**TASK STATEMENT**
Look in the material below for the line holding "每次我看到有人使用我的软件，". Set it down exactly, with each later line up to and including the line holding "因此，如果有机会观察用户使用".
Segment Open
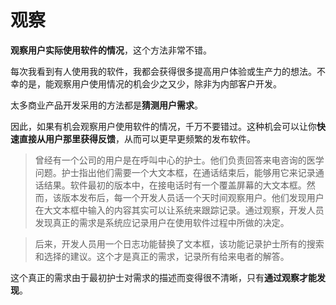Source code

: # 观察

**观察用户实际使用软件的情况**，这个方法非常不错。

每次我看到有人使用我的软件，我都会获得很多提高用户体验或生产力的想法。不幸的是，能观察用户使用情况的机会少之又少，除非为内部客户开发。

太多商业产品开发采用的方法都是**猜测用户需求**。

因此，如果有机会观察用户使用软件的情况，千万不要错过。这种机会可以让你**快速直接从用户那里获得反馈**，从而可以更早更频繁的发布软件。

> 曾经有一个公司的用户是在呼叫中心的护士。他们负责回答来电咨询的医学问题。护士指出他们需要一个大文本框，在通话结束后，能够用它来记录通话结果。软件最初的版本中，在接电话时有一个覆盖屏幕的大文本框。然而，该版本发布后，每一个开发人员话一个天时间观察用户。他们发现用户在大文本框中输入的内容其实可以让系统来跟踪记录。通过观察，开发人员发现真正的需求是系统应记录用户在使用软件过程中所做的决定。

> 后来，开发人员用一个日志功能替换了文本框，该功能记录护士所有的搜索和选择的建议。这个才是真正的需求，记录所有给来电者的解答。

这个真正的需求由于最初护士对需求的描述而变得很不清晰，只有**通过观察才能发现**。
Segment Closed
**RESPONSE**
每次我看到有人使用我的软件，我都会获得很多提高用户体验或生产力的想法。不幸的是，能观察用户使用情况的机会少之又少，除非为内部客户开发。

太多商业产品开发采用的方法都是**猜测用户需求**。

因此，如果有机会观察用户使用软件的情况，千万不要错过。这种机会可以让你**快速直接从用户那里获得反馈**，从而可以更早更频繁的发布软件。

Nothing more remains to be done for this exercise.